At this point my brain's a bit tired and I need a bit of a break from things, so this will be a quick writeup, but here goes.

I originally thought I'd go for a simple LZ77 + arithmetic coder scheme, as these are things I'm at least familiar with. But I thought it'd be better for learning and compression ratio if I dug into some more advanced algorithms.

What I ended up implementing was based on PAQ, crinkler and kkrunchy where it's an arithmetic coder that uses predictions from multiple predictors mixed together somehow. In my case I went with a neural network mixer (more or less ripped from PAQ), and the models are pretty straightforward context models, plus some ones I tried to build that were x86-aware but are still pretty naive, even though they gain a few percent. I'm skipping over a lot of the details as they can be found elsewhere, and my implementation isn't really mature enough to decide on them yet anyways. Also, I do plan to open-source this at one point, so yeah. Will probably do some more hearty explanation then.
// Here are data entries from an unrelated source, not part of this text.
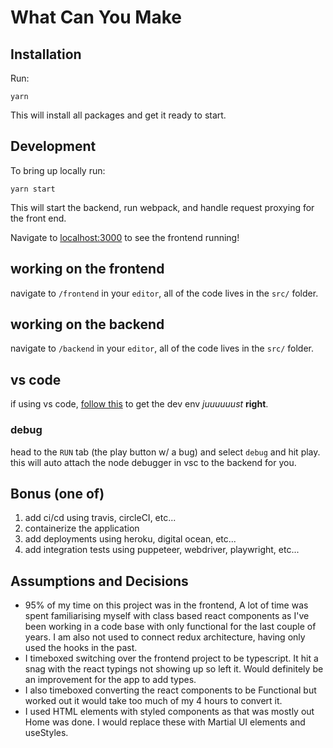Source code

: # What Can You Make

## Installation

Run:

    yarn

This will install all packages and get it ready to start.

## Development

To bring up locally run:

    yarn start

This will start the backend, run webpack, and handle request proxying for the front end.

Navigate to [localhost:3000](http://localhost:3000) to see the frontend running!

## working on the frontend

navigate to `/frontend` in your `editor`, all of the code lives in the `src/` folder.

## working on the backend

navigate to `/backend` in your `editor`, all of the code lives in the `src/` folder.

## vs code

if using vs code, [follow this](https://yarnpkg.com/getting-started/editor-sdks/#vscode) to get the dev env _juuuuuust_ **right**.

### debug

head to the `RUN` tab (the play button w/ a bug) and select `debug` and hit play. this will auto attach the node debugger in vsc to the backend for you.

## Bonus (one of)

1. add ci/cd using travis, circleCI, etc...
1. containerize the application
1. add deployments using heroku, digital ocean, etc...
1. add integration tests using puppeteer, webdriver, playwright, etc...

## Assumptions and Decisions

- 95% of my time on this project was in the frontend, A lot of time was spent familiarising myself with class based react components as I've been working in a code base with only functional for the last couple of years. I am also not used to connect redux architecture, having only used the hooks in the past.
- I timeboxed switching over the frontend project to be typescript. It hit a snag with the react typings not showing up so left it. Would definitely be an improvement for the app to add types.
- I also timeboxed converting the react components to be Functional but worked out it would take too much of my 4 hours to convert it.
- I used HTML elements with styled components as that was mostly out Home was done. I would replace these with Martial UI elements and useStyles.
All in all, at the end of the week I've got up to ~77% compression on my test executables (well, the part that gets compressed, but that's a detail for later), which is pretty decent for how simple the method is. It's still around 5% worse than kkrunchy (which is a few percent worse than PAQ), but for the time spent I'm pretty happy with it. I'm sure with another few weeks I can improve that considerably as well :)

I also spent some time porting the decompressor + model to ASM for the packer stub, and got through the arithmetic decoder in 98 bytes of very simple asm. But I realized very quickly that the method/tools I'm using to pack up the stub don't provide any mechanism for uninitialized data sections, which I'll need for the full model. So I think I'll need to support a simple object format and do a tiny linker to fix that. Currently I'm looking into nasm's RDOFF, as it's supposedly a very simple and minimal format, but documentation is a bit scarce, so we'll see how that goes.
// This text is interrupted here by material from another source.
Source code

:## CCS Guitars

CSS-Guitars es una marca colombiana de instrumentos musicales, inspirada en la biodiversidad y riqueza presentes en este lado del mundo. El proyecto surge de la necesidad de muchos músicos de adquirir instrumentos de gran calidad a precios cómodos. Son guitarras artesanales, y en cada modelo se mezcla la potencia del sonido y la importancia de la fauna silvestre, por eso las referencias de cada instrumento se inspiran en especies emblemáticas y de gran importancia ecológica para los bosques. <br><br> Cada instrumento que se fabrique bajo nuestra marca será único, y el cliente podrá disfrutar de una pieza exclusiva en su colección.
Anyways, still pretty close to something usable, but given the time budget I've got until the next party, I might have to drop this project until then. Which I'm fine with; my original compression goal was 75% (which I beat in a couple days after learning some new techniques, really), and I've got some ideas brewing for how I can improve that, just need to spend a few more weeks on that, which I don't want to do over the visual tech I have to work on. So yeah. :)

In other news, I've also been working on finishing up a nice glitch/ambient track for a demo with some friends of mine. Stay tuned for that :)

Until next time!

Last Edited on Tue Apr 04 2017 10:18:09 GMT-0400 (EDT)